14 February 2011

A Token of My Affection

On this day of love, companionship and general smoochiness for all, I thought I’d do my bit for the cause by posting a few sensitive and poignant observations about the whole St. Valentine’s phenomenon. First among them is this:

Romance is stupid.

Now, before you fire up the flame throwers, let me qualify by adding that I’m all in favour of finding ways to make someone feel special, which is what proper romance, at its core, is supposedly all about. My beef is more with the traditional motifs we’re expected to utilise (just who is doing the expecting is unclear.
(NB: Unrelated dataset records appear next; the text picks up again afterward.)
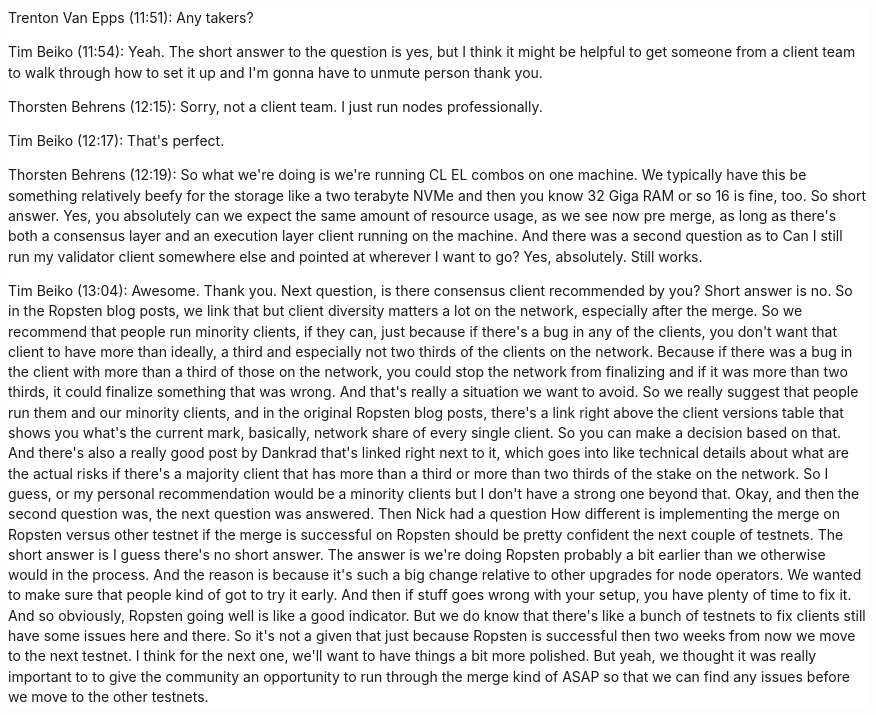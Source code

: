 Trenton Van Epps (11:51): Any takers? 

Tim Beiko (11:54): Yeah. The short answer to the question is yes, but I think it might be helpful to get someone from a client team to walk through how to set it up and I'm gonna have to unmute person thank you.

Thorsten Behrens (12:15): Sorry, not a client team. I just run nodes professionally.

Tim Beiko (12:17): That's perfect.

Thorsten Behrens (12:19): So what we're doing is we're running CL EL combos on one machine. We typically have this be something relatively beefy for the storage like a two terabyte NVMe and then you know 32 Giga RAM or so 16 is fine, too. So short answer. Yes, you absolutely can we expect the same amount of resource usage, as we see now pre merge, as long as there's both a consensus layer and an execution layer client running on the machine. And there was a second question as to Can I still run my validator client somewhere else and pointed at wherever I want to go? Yes, absolutely. Still works.

Tim Beiko (13:04): Awesome. Thank you. Next question, is there consensus client recommended by you? Short answer is no. So in the Ropsten blog posts, we link that but client diversity matters a lot on the network, especially after the merge. So we recommend that people run minority clients, if they can, just because if there's a bug in any of the clients, you don't want that client to have more than ideally, a third and especially not two thirds of the clients on the network. Because if there was a bug in the client with more than a third of those on the network, you could stop the network from finalizing and if it was more than two thirds, it could finalize something that was wrong. And that's really a situation we want to avoid. So we really suggest that people run them and our minority clients, and in the original Ropsten blog posts, there's a link right above the client versions table that shows you what's the current mark, basically, network share of every single client. So you can make a decision based on that. And there's also a really good post by Dankrad that's linked right next to it, which goes into like technical details about what are the actual risks if there's a majority client that has more than a third or more than two thirds of the stake on the network. So I guess, or my personal recommendation would be a minority clients but I don't have a strong one beyond that. Okay, and then the second question was, the next question was answered. Then Nick had a question How different is implementing the merge on Ropsten versus other testnet if the merge is successful on Ropsten should be pretty confident the next couple of testnets. The short answer is I guess there's no short answer. The answer is we're doing Ropsten probably a bit earlier than we otherwise would in the process. And the reason is because it's such a big change relative to other upgrades for node operators. We wanted to make sure that people kind of got to try it early. And then if stuff goes wrong with your setup, you have plenty of time to fix it. And so obviously, Ropsten going well is like a good indicator. But we do know that there's like a bunch of testnets to fix clients still have some issues here and there. So it's not a given that just because Ropsten is successful then two weeks from now we move to the next testnet. I think for the next one, we'll want to have things a bit more polished. But yeah, we thought it was really important to to give the community an opportunity to run through the merge kind of ASAP so that we can find any issues before we move to the other testnets.
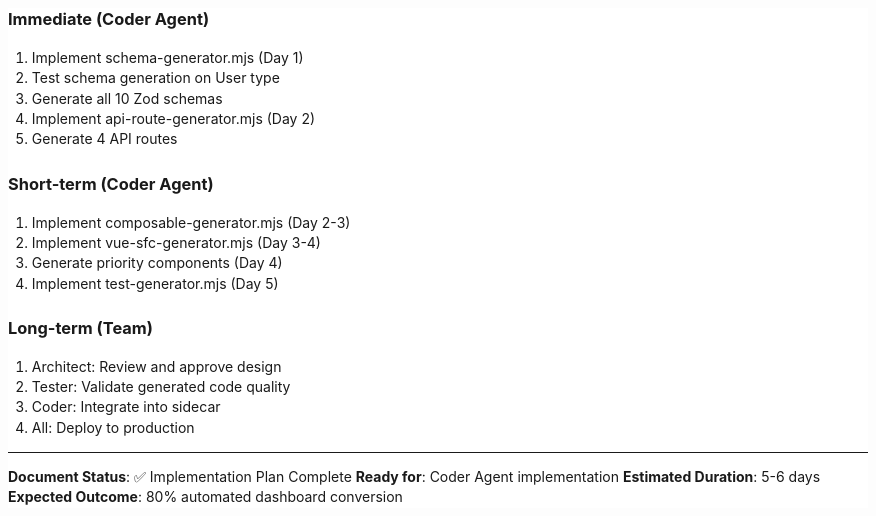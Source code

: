 ### Immediate (Coder Agent)
1. Implement schema-generator.mjs (Day 1)
2. Test schema generation on User type
3. Generate all 10 Zod schemas
4. Implement api-route-generator.mjs (Day 2)
5. Generate 4 API routes

### Short-term (Coder Agent)
1. Implement composable-generator.mjs (Day 2-3)
2. Implement vue-sfc-generator.mjs (Day 3-4)
3. Generate priority components (Day 4)
4. Implement test-generator.mjs (Day 5)

### Long-term (Team)
1. Architect: Review and approve design
2. Tester: Validate generated code quality
3. Coder: Integrate into sidecar
4. All: Deploy to production

---

**Document Status**: ✅ Implementation Plan Complete
**Ready for**: Coder Agent implementation
**Estimated Duration**: 5-6 days
**Expected Outcome**: 80% automated dashboard conversion
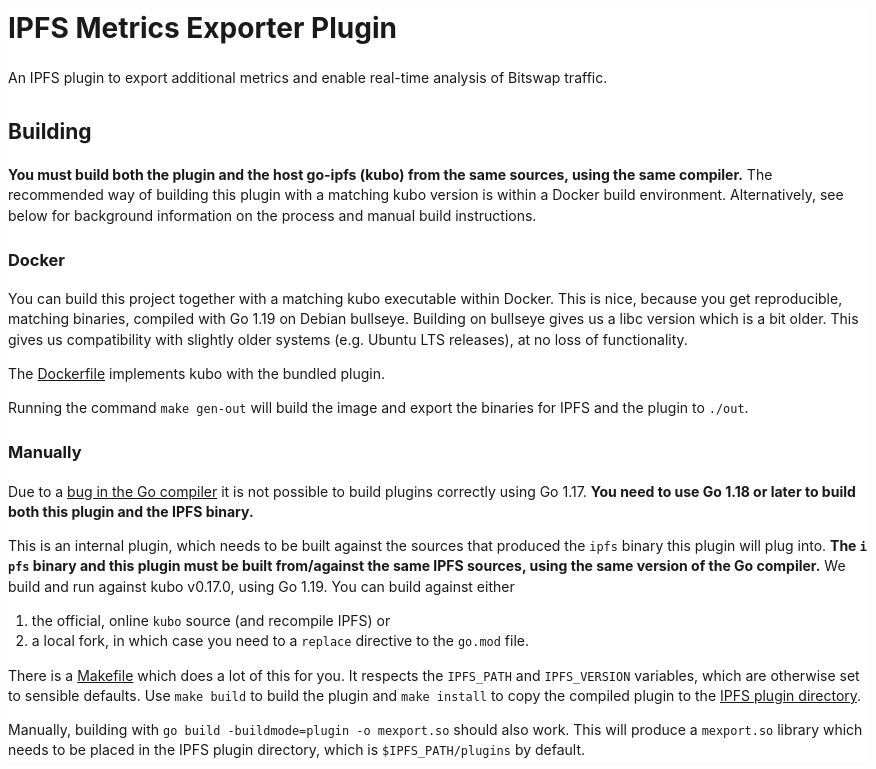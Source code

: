 # IPFS Metrics Exporter Plugin

An IPFS plugin to export additional metrics and enable real-time analysis of Bitswap traffic.

## Building

__You must build both the plugin and the host go-ipfs (kubo) from the same sources, using the same compiler.__
The recommended way of building this plugin with a matching kubo version is within a Docker build environment.
Alternatively, see below for background information on the process and manual build instructions.

### Docker

You can build this project together with a matching kubo executable within Docker.
This is nice, because you get reproducible, matching binaries, compiled with Go 1.19 on Debian bullseye.
Building on bullseye gives us a libc version which is a bit older.
This gives us compatibility with slightly older systems (e.g. Ubuntu LTS releases), at no loss of functionality.

The [Dockerfile](./Dockerfile) implements kubo with the bundled plugin.

Running the command `make gen-out` will build the image and export the binaries for IPFS and the plugin to `./out`.

### Manually

Due to a [bug in the Go compiler](https://github.com/cespare/xxhash/issues/54) it is not possible to build plugins
correctly using Go 1.17.
__You need to use Go 1.18 or later to build both this plugin and the IPFS binary.__

This is an internal plugin, which needs to be built against the sources that produced the `ipfs` binary this plugin will
plug into.
__The `ipfs` binary and this plugin must be built from/against the same IPFS sources, using the same version of the Go
compiler.__
We build and run against kubo v0.17.0, using Go 1.19.
You can build against either
1. the official, online `kubo` source (and recompile IPFS) or
2. a local fork, in which case you need to a `replace` directive to the `go.mod` file.

There is a [Makefile](./Makefile) which does a lot of this for you.
It respects the `IPFS_PATH` and `IPFS_VERSION` variables, which are otherwise set to sensible defaults.
Use `make build` to build the plugin and `make install` to copy the compiled plugin to the
[IPFS plugin directory](https://github.com/ipfs/kubo/blob/master/docs/plugins.md).

Manually, building with `go build -buildmode=plugin -o mexport.so` should also work.
This will produce a `mexport.so` library which needs to be placed in the IPFS plugin directory, which is
`$IPFS_PATH/plugins` by default.
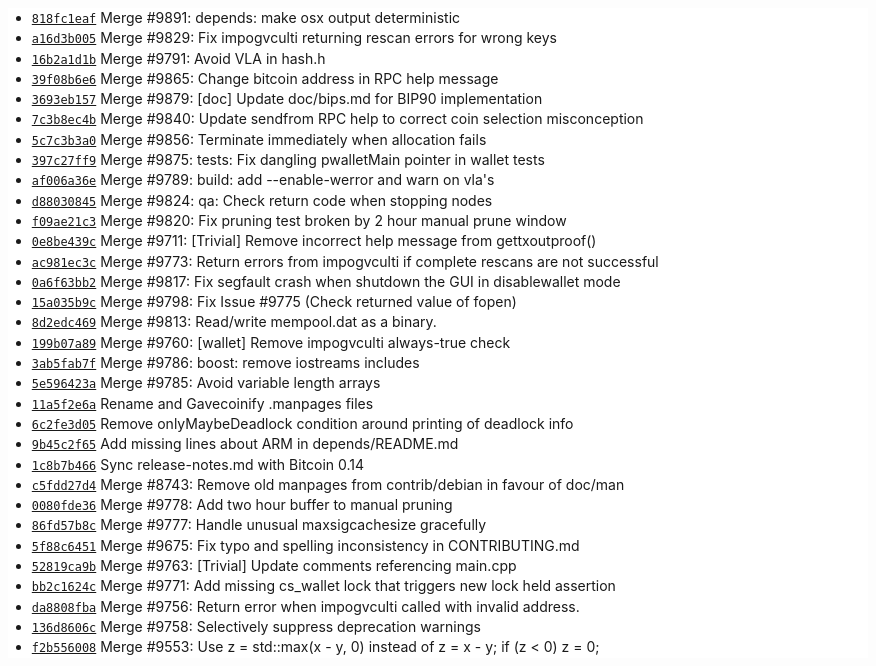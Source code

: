 - [`818fc1eaf`](https://github.com/gavecoin/gavecoin/commit/818fc1eaf) Merge #9891: depends: make osx output deterministic
- [`a16d3b005`](https://github.com/gavecoin/gavecoin/commit/a16d3b005) Merge #9829: Fix impogvculti returning rescan errors for wrong keys
- [`16b2a1d1b`](https://github.com/gavecoin/gavecoin/commit/16b2a1d1b) Merge #9791: Avoid VLA in hash.h
- [`39f08b6e6`](https://github.com/gavecoin/gavecoin/commit/39f08b6e6) Merge #9865: Change bitcoin address in RPC help message
- [`3693eb157`](https://github.com/gavecoin/gavecoin/commit/3693eb157) Merge #9879: [doc] Update doc/bips.md for BIP90 implementation
- [`7c3b8ec4b`](https://github.com/gavecoin/gavecoin/commit/7c3b8ec4b) Merge #9840: Update sendfrom RPC help to correct coin selection misconception
- [`5c7c3b3a0`](https://github.com/gavecoin/gavecoin/commit/5c7c3b3a0) Merge #9856: Terminate immediately when allocation fails
- [`397c27ff9`](https://github.com/gavecoin/gavecoin/commit/397c27ff9) Merge #9875: tests: Fix dangling pwalletMain pointer in wallet tests
- [`af006a36e`](https://github.com/gavecoin/gavecoin/commit/af006a36e) Merge #9789: build: add --enable-werror and warn on vla's
- [`d88030845`](https://github.com/gavecoin/gavecoin/commit/d88030845) Merge #9824: qa: Check return code when stopping nodes
- [`f09ae21c3`](https://github.com/gavecoin/gavecoin/commit/f09ae21c3) Merge #9820: Fix pruning test broken by 2 hour manual prune window
- [`0e8be439c`](https://github.com/gavecoin/gavecoin/commit/0e8be439c) Merge #9711: [Trivial] Remove incorrect help message from gettxoutproof()
- [`ac981ec3c`](https://github.com/gavecoin/gavecoin/commit/ac981ec3c) Merge #9773: Return errors from impogvculti if complete rescans are not successful
- [`0a6f63bb2`](https://github.com/gavecoin/gavecoin/commit/0a6f63bb2) Merge #9817: Fix segfault crash when shutdown the GUI in disablewallet mode
- [`15a035b9c`](https://github.com/gavecoin/gavecoin/commit/15a035b9c) Merge #9798: Fix Issue #9775 (Check returned value of fopen)
- [`8d2edc469`](https://github.com/gavecoin/gavecoin/commit/8d2edc469) Merge #9813: Read/write mempool.dat as a binary.
- [`199b07a89`](https://github.com/gavecoin/gavecoin/commit/199b07a89) Merge #9760: [wallet] Remove impogvculti always-true check
- [`3ab5fab7f`](https://github.com/gavecoin/gavecoin/commit/3ab5fab7f) Merge #9786: boost: remove iostreams includes
- [`5e596423a`](https://github.com/gavecoin/gavecoin/commit/5e596423a) Merge #9785: Avoid variable length arrays
- [`11a5f2e6a`](https://github.com/gavecoin/gavecoin/commit/11a5f2e6a) Rename and Gavecoinify .manpages files
- [`6c2fe3d05`](https://github.com/gavecoin/gavecoin/commit/6c2fe3d05) Remove onlyMaybeDeadlock condition around printing of deadlock info
- [`9b45c2f65`](https://github.com/gavecoin/gavecoin/commit/9b45c2f65) Add missing lines about ARM in depends/README.md
- [`1c8b7b466`](https://github.com/gavecoin/gavecoin/commit/1c8b7b466) Sync release-notes.md with Bitcoin 0.14
- [`c5fdd27d4`](https://github.com/gavecoin/gavecoin/commit/c5fdd27d4) Merge #8743: Remove old manpages from contrib/debian in favour of doc/man
- [`0080fde36`](https://github.com/gavecoin/gavecoin/commit/0080fde36) Merge #9778: Add two hour buffer to manual pruning
- [`86fd57b8c`](https://github.com/gavecoin/gavecoin/commit/86fd57b8c) Merge #9777: Handle unusual maxsigcachesize gracefully
- [`5f88c6451`](https://github.com/gavecoin/gavecoin/commit/5f88c6451) Merge #9675: Fix typo and spelling inconsistency in CONTRIBUTING.md
- [`52819ca9b`](https://github.com/gavecoin/gavecoin/commit/52819ca9b) Merge #9763: [Trivial] Update comments referencing main.cpp
- [`bb2c1624c`](https://github.com/gavecoin/gavecoin/commit/bb2c1624c) Merge #9771: Add missing cs_wallet lock that triggers new lock held assertion
- [`da8808fba`](https://github.com/gavecoin/gavecoin/commit/da8808fba) Merge #9756: Return error when impogvculti called with invalid address.
- [`136d8606c`](https://github.com/gavecoin/gavecoin/commit/136d8606c) Merge #9758: Selectively suppress deprecation warnings
- [`f2b556008`](https://github.com/gavecoin/gavecoin/commit/f2b556008) Merge #9553: Use z = std::max(x - y, 0) instead of z = x - y; if (z < 0) z = 0;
I suspect it may be department store promotions teams) to convey affection. Here are a few of my favourites:

Flowers: Flowers are the quintessential romantic icon. Nothing shows true love like a dozen red roses in full bloom; they’re vibrant, classical, passionate and they smell great. But I find the whole symbolism of flowers a little creepy. To me it says “My love for you is like this gerbera; bold, colourful and dynamic this week, but by March it will be faded, limp and dead.” But that’s fine. If someone bought me flowers, that would be weird anyway.

Jewellery: Now you’re talking. Buy your love something lasting, precious, opulent and sparkly. (If you happen to be spending V. Day nervously carrying an engagement ring in your breast pocket, just skip over this paragraph). I suppose there’s something to be said for adorning your beloved with valuable finery, but it seems weird to me that we spend all this energy reminding ourselves that beauty is only skin deep and that true love comes from what’s inside, not what’s on the exterior, and then we spend all this money decorating the outside anyway. Somewhere, some would-be Don Juan is announcing,
“My soul mate, from the bottom of my heart I love you just the way you are. Please accept this ornamental chain to help improve your outward appearance slightly. Look, it’s shiny!”

Stuffed animals in curly pink ribbons: I really don’t get this one. I can only assume it’s an optimistic attempt to transfer some of the immediate outpouring of affection (Oh my gosh! A scrub turkey with a pink ribbon! It’s so cute! I’ll call him Freddy and he can sit on my computer at work and I’ll love him forever) from the gift to the giver. And I don’t really fancy sitting on anyone’s computer for very long. To be fair on the fairer sex, many of the women I’ve spoken to agree that this one’s drawing rather a long bow. I guess it depends on the personality of whomever you’re giving it to. To me, stuffed toys are for children and hospital visits, to provide a skerrick of companionship during long periods spent alone and miserable. Maybe I’ve got it all wrong, but that wouldn’t be my expression of choice for a loved one.

Chocolate: I eat far too much chocolate as it is. As a Valentine gift, it sure puts the ‘token’ in ‘a token of my affection’. It’s supposed to say something like “This gift is sweet, but not as sweet as you”. But to me, it just says… actually, forget it. Chocolate is an awesome idea. Once I’ve finished writing this I’m going to go and find some.

My point is, whatever the ads in shop windows might tell us, proper love isn’t something you can convey with a stereotyped decoratively gift wrapped present. The best thing anyone can give to any relationship (romantic or otherwise) is time and attention. But if that’s something we can only manage once a year in February, then maybe we’d all better just stick with a bunch of orchids.

Happy Valentine’s Day!

Garry with 2 Rs

P.S. If you have just gone out and bought your significant other a stuffed alpaca and half a dozen camellias, don’t panic. There’s a reasonable chance that everything I’ve written above is completely wrong.